More so, the government does not seem to account for the economic costs of brain injury:  For the victim, there will be a lose of future wages as, even if the victim is able to return to work, they will be away for a bit.  Additionally, when returning to work, a brain injured individual may have to pursue a career that is less cognitively and/or physically demanding and often less lucrative than their previous occupation.  For the Internal Revenue Service (IRS), this means less taxable dollars are earned.  Also, the brain injured individual may stay longer or indefinitely on Medicare and/or Medicaid.  The government then is required to help pay for their doctors’ visits, their medication, etc.

But, how about when the illegal immigrant is the victim?  No one wants to see a person, legal or not, suffer or even die due to lack of medical care.  All told, the government is financing about $18.5 billion a year for medical care to unauthorized immigrants.  Of this total, “federal taxpayers provided $11.2 billion in subsidized care to unauthorized immigrants in 2016.”  (“A relatively small number of undocumented immigrants, perhaps in the tens of thousands, obtain health insurance through private employers,” states a 2016 article.)  However, a page on the NIH website, written by an individual who had authored other pages on ethics, as it relates to illegal immigrants, notes that, “the Patient Protection and Affordable Care Act of 2010 ignored the health care of undocumented immigrants and will not provide relief to undocumented patients with catastrophic illness like ESRD, cancer, or traumatic brain injuries.”

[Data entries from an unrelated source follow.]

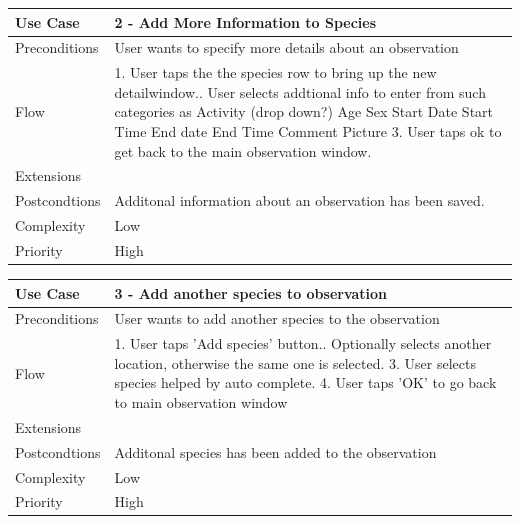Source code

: \begin{tabular}[t]{|l|p{}|}\hline
Use Case&2 - Add More Information to Species\\\hline
Preconditions&User wants to specify more details about an observation\\\hline
Flow& 1. User taps the the species row to bring up the new detailwindow.\newline
2. User selects addtional info to enter from such categories as \newline
Activity (drop down?) \newline
Age\newline
Sex\newline
Start Date\newline
Start Time\newline
End date \newline
End Time \newline
Comment \newline
Picture \newline
3. User taps ok to get back to the main observation window.\\\hline
Extensions& \\\hline
Postcondtions&Additonal information about an observation has been saved.\\\hline
Complexity&Low\\\hline
Priority&High\\\hline
\end{tabular}

\hspace{2em}

\begin{tabular}[t]{|l|p{}|}\hline
Use Case&3 - Add another species to observation\\\hline
Preconditions&User wants to add another species to the observation\\\hline
Flow&1. User taps 'Add species' button.\newline
2. Optionally selects another location, otherwise the same one is selected.
3. User selects species helped by auto complete.
4. User taps 'OK' to go back to main observation window \\\hline  
Extensions& \\\hline
Postcondtions&Additonal species has been added to the observation\\\hline
Complexity&Low\\\hline
Priority&High\\\hline
\end{tabular}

There are local health clinics, hospital emergency rooms and free medical school clinics that must treat everyone, regardless of legality.*  Additionally, some doctors will treat undocumented immigrants, off the record.  Treatment for brain injury though, requires more than a brief trip to the doctor.  As an article from 2009, when illegal immigrants were treated differently by the government than now, is titled, “Struggling to find post-acute care for undocumented and uninsured immigrants.”  Should ethics trump legality, no pun intended?

*Another article recounts the story of an illegal man, without insurance, who suffered a stroke.  Though the hospital legally had to treat him, his care would be uncertain the second he stepped out of the hospital grounds.  Would receiving care for his stroke result in a “medical deportation”?  Ultimately, the hospital was able to find the man’s family in Mexico, but the trip to return him to his family cost $50,000 and was paid entirely by the government.

Note: The above post is not a personal comment on illegal immigration.